You are viewing a plain text version of this content. The canonical link for it is here.
Posted to dev@subversion.apache.org by Branko Čibej <br...@hermes.si> on 2000/08/09 17:49:50 UTC

[patch] First stab at text deltas

I wanted to get some hands-on experience with the text delta interface,
so I've gone and done a very primitive implementation, and put in a
test driver. I haven't touched vcdiff here yet, nor vdelta (although
we _do_ generate valid deltas, as you'll see :-).

I made a small change to the interface -- we need an apr_pool_t* in
svn_delta_window_t. Right now it's used to allocate the window and
dependent structures, and its a sub-pool of the pool used by the
delta stream.

I'm still thinking about how to structure this stuff, so please don't
be too picky. (This isn't even the foundation yet -- rather, it's the
hole into which the foundation will be laid. :-)

    Brane

-- 
Branko Čibej                 <br...@hermes.si>
HERMES SoftLab, Litijska 51, 1000 Ljubljana, Slovenia
voice: (+386 1) 586 53 49     fax: (+386 1) 586 52 70

Re: [patch] First stab at text deltas

Posted by Jim Blandy <ji...@savonarola.red-bean.com>.
Actually, the arguments in my previous message apply to consuming
deltas, but not so much to producing them (which is what I assume
you've been working on).  Computing a delta requires two separate
incoming data streams, which is pretty impossible to do in a
caller-pushes fashion.

I think only the interface to svn_vcdiff_to_delta needs to change.
svn_delta_to_vcdiff is more useful for transmission, so it's better
for it to be caller-pulls anyway.

Re: [patch] First stab at text deltas

Posted by Branko Čibej <br...@hermes.si>.
Jim Blandy wrote:
> Perhaps this is more explanation than needed, but I didn't want you to
> feel like we were just jerking you around, and changing interfaces by
> whim.

That's O.K. I'm working on the core stuff right now, anyway.
Besides, I'll be away for a week now, and I _expect_ things to 
change drastically in so long a time :-)

    Brane


-- 
Branko Čibej                 <br...@hermes.si>
HERMES SoftLab, Litijska 51, 1000 Ljubljana, Slovenia
voice: (+386 1) 586 53 49     fax: (+386 1) 586 52 70

Re: [patch] First stab at text deltas

Posted by Jim Blandy <ji...@savonarola.red-bean.com>.
We recognized yesterday that the text delta interface needs to be
turned upside down.  Here's the general issue:

When you're writing single-threaded C code to handle data in a
stream-like fashion, there are two approaches you can take:

- `caller pulls': the function that consumes the data calls the
  function that produces the data.  The producer passes the data to
  the consumer via return values, by modifying parameters passed by
  reference, etc.  The current text delta interface is in this style,
  since one calls `svn_next_delta_window' to get the next chunk of
  instructions.  But `getchar' and `fread' are simpler examples.

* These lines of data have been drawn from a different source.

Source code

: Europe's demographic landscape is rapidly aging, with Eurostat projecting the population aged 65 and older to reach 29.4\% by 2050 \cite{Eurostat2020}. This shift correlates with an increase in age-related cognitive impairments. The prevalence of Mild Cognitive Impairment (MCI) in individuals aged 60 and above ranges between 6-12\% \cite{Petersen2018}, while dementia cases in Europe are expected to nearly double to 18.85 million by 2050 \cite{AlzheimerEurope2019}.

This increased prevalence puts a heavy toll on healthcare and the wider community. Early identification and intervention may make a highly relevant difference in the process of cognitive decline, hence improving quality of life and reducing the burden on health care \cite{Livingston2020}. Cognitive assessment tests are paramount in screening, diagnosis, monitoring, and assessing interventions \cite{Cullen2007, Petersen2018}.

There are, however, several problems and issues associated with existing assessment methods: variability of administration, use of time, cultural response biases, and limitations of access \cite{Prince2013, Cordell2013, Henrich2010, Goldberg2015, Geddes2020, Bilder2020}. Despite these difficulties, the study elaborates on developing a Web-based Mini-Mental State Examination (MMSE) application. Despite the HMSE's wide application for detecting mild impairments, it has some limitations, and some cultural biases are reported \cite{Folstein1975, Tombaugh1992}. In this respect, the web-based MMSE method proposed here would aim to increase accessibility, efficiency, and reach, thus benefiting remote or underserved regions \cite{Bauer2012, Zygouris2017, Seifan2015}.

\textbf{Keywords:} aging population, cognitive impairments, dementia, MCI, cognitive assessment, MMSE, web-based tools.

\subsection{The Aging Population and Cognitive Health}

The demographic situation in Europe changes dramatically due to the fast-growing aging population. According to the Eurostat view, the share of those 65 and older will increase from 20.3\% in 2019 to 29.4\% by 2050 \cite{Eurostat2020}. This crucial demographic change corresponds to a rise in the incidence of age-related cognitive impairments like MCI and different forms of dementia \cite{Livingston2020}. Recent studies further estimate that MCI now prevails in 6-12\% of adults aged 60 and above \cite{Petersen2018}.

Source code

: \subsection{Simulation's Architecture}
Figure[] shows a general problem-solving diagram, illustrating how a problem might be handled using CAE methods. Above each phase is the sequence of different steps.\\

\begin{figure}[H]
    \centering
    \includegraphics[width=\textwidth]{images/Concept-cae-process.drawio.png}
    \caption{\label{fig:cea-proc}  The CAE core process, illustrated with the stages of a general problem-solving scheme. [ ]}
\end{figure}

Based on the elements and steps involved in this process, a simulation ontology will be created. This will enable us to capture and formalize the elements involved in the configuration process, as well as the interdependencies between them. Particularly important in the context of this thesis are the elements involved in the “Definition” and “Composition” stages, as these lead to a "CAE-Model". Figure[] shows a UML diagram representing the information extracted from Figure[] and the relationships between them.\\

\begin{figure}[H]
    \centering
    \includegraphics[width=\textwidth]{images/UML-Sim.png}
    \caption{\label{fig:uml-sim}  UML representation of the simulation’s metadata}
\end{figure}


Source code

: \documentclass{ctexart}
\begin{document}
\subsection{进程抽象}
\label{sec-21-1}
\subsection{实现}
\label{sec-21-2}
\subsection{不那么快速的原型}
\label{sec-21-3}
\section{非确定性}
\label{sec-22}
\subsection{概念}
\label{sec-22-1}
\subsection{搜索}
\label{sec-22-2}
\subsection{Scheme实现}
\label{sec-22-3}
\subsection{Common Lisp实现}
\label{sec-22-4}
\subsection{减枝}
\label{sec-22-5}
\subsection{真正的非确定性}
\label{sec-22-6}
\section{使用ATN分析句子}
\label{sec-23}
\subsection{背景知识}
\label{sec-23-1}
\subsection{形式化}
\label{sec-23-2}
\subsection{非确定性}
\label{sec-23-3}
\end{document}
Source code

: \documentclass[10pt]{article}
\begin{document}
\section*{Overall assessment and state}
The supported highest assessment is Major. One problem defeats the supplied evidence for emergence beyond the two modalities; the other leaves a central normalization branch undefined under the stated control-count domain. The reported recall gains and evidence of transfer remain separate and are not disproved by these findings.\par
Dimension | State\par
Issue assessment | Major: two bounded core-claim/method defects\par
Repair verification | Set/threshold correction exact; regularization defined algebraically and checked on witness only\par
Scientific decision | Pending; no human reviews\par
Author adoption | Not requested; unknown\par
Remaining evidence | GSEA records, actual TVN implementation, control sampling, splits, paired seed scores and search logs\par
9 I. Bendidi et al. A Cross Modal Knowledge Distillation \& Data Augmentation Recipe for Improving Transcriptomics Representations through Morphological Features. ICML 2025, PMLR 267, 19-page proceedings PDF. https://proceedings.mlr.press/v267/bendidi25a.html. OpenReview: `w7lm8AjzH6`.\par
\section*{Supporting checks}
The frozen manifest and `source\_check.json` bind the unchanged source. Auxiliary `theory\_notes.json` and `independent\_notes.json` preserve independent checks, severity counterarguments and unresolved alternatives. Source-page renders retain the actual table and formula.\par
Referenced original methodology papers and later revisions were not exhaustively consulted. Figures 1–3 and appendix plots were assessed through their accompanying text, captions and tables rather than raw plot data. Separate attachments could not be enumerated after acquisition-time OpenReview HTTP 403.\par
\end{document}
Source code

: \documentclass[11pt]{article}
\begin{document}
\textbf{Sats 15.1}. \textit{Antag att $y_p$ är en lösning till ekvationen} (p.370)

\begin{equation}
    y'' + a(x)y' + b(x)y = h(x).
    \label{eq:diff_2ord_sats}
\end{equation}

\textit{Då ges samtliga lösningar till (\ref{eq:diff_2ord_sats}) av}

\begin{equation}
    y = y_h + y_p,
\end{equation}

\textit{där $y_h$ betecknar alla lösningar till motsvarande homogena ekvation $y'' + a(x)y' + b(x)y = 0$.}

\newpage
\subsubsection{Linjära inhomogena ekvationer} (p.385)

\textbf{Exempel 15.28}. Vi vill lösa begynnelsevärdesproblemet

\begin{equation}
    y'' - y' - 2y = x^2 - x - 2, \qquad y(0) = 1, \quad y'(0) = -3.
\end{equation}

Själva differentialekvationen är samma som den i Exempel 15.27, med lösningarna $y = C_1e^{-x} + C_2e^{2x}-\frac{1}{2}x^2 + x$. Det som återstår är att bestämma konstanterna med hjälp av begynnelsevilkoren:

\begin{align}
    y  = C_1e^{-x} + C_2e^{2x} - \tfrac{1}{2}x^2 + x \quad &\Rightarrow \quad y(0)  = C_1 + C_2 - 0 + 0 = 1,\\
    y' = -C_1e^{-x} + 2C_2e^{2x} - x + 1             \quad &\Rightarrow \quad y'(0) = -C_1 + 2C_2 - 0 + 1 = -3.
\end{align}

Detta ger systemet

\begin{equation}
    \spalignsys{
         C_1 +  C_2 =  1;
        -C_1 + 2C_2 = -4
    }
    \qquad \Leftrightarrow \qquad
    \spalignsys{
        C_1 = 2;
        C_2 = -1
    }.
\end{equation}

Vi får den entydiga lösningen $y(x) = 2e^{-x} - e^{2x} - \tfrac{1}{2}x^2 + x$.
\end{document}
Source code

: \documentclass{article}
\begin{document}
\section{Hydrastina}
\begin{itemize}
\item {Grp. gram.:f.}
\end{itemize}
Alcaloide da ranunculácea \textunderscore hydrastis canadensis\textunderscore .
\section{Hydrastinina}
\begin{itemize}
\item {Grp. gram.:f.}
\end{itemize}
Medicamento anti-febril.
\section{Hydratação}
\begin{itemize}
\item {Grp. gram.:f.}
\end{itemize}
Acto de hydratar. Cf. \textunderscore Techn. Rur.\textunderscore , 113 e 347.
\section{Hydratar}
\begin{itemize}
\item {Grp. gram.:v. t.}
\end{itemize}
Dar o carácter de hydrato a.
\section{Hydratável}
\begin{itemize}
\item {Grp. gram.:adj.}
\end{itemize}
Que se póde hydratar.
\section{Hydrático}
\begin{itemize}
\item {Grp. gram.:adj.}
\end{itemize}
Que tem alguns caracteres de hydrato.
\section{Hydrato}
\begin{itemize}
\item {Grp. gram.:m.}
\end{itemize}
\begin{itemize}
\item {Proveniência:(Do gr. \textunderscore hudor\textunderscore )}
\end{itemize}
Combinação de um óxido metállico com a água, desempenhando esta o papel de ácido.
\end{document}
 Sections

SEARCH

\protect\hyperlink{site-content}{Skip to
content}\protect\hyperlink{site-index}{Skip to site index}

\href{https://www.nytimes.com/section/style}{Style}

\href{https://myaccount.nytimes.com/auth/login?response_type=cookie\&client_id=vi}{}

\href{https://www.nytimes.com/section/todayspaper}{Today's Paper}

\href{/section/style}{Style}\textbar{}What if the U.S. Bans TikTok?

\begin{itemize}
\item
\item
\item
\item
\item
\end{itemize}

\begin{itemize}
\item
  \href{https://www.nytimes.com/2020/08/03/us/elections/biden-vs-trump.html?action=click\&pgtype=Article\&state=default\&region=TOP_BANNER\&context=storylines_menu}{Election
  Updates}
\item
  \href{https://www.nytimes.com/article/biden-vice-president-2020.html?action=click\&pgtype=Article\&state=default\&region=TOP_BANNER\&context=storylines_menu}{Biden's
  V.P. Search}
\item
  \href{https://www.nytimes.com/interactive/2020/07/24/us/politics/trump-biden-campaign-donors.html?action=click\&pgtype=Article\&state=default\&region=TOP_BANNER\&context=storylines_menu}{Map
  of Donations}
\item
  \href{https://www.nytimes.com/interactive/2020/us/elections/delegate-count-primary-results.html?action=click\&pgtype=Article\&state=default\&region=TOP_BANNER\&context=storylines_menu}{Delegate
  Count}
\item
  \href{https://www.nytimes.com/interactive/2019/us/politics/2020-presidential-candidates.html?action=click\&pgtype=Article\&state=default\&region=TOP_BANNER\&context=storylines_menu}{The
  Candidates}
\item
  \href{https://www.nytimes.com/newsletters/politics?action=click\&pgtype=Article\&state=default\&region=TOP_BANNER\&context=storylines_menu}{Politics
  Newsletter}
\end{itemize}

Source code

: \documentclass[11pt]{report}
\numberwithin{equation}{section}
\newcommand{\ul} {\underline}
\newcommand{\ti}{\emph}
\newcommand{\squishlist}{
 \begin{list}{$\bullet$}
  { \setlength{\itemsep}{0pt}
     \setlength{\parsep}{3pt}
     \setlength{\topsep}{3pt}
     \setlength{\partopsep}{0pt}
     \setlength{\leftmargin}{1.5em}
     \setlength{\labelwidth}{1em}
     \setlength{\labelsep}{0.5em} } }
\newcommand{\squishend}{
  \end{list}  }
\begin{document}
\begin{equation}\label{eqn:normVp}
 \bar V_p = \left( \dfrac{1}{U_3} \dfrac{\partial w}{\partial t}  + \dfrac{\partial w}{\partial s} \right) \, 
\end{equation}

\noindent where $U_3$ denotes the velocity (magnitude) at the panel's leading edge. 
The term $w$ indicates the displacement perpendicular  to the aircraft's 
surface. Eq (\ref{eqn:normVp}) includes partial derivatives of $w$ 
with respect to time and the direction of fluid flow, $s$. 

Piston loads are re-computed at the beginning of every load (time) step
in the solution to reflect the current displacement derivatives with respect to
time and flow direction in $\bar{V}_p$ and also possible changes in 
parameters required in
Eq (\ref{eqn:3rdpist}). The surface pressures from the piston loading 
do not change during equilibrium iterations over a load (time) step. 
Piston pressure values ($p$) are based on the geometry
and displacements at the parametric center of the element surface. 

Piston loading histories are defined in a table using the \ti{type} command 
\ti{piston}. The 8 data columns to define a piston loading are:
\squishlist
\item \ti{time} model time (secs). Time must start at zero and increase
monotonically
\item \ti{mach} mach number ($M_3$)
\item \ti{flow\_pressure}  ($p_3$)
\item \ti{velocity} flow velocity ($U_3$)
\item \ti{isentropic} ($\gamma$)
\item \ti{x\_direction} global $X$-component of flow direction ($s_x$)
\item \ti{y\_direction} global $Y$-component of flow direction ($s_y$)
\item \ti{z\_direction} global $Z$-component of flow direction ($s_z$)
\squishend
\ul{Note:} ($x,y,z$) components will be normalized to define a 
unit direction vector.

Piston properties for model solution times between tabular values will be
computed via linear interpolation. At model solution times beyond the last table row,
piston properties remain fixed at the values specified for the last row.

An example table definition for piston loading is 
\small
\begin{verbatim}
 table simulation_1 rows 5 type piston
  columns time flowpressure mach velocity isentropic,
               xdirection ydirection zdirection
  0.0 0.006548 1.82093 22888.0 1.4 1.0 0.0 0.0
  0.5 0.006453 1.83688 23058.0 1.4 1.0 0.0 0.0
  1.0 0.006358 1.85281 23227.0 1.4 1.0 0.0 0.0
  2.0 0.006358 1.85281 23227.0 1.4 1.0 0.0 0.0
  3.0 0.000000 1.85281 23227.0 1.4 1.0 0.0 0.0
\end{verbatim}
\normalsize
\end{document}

- `caller pushes': the function that produces the data calls the
  function that consumes the data.  The producer passes the data to
  the consumer via ordinary parameters.  The Expat XML parser
  interface is in this style: you call XML_Parse with a chunk of text
  to parse, and it invokes your callbacks on each significant thing it
  finds.

They both work, but they don't mix well: you can't take a `caller
pushes' component and use it to produce data for a `caller pulls'
component, without giving up your streaming behavior.

For example, suppose we're using Expat to parse an XML stream that
containins text delta data.  (Contrived, I know.)  The *tree* delta
parser invokes Expat, which finds some vcdiff data, and invokes its
character data handler, which wants to call the *text* delta parser.
However, it can't provide an appropriate read_fn, because any further
data that function may need is still in Expat's internal buffer.  And
you can't call Expat recursively, because Expat may find the end of
the vcdiff data, and want to invoke its StartElementHandler and
EndElementHandler, even though the tree delta parser is still waiting
for its character data handler to return.  ("Don't call us, we'll call
you.")

It could be made to work by having Expat run in a separate thread,
interacting with the text delta code in a coroutine-ish kind of way,
but making the Subversion delta library require thread support is a
lose.

It's not a huge problem: we just invert the text delta interface to be
`caller pushes' instead of `caller pulls'.  Event-driven and
`select'-driven environments are more friendly to pushing anyway, so
this is probably a good thing.

Perhaps this is more explanation than needed, but I didn't want you to
feel like we were just jerking you around, and changing interfaces by
whim.  If you see some clean way to make things work together, let me
know, but I think it's simplest just to change the text delta
interface.  Probably you'll be able to share a lot of code --- I hope
so, at least.

Re: [patch] First stab at text deltas

Posted by Branko Čibej <br...@hermes.si>.
Oh, BTW: Don't expect to hear from me until next Monday, when I'll
be back from vacations and ready to dig into vcdiff.

    Brane

Re: [patch] First stab at text deltas

Posted by Branko Čibej <br...@hermes.si>.
O.K., here's the second stab. We now have a working vdelta generator,
with windowing, ain't that nice!

    subversion/include/svn_delta.h:
        Add ops_size and pool to svn_delta_window_t.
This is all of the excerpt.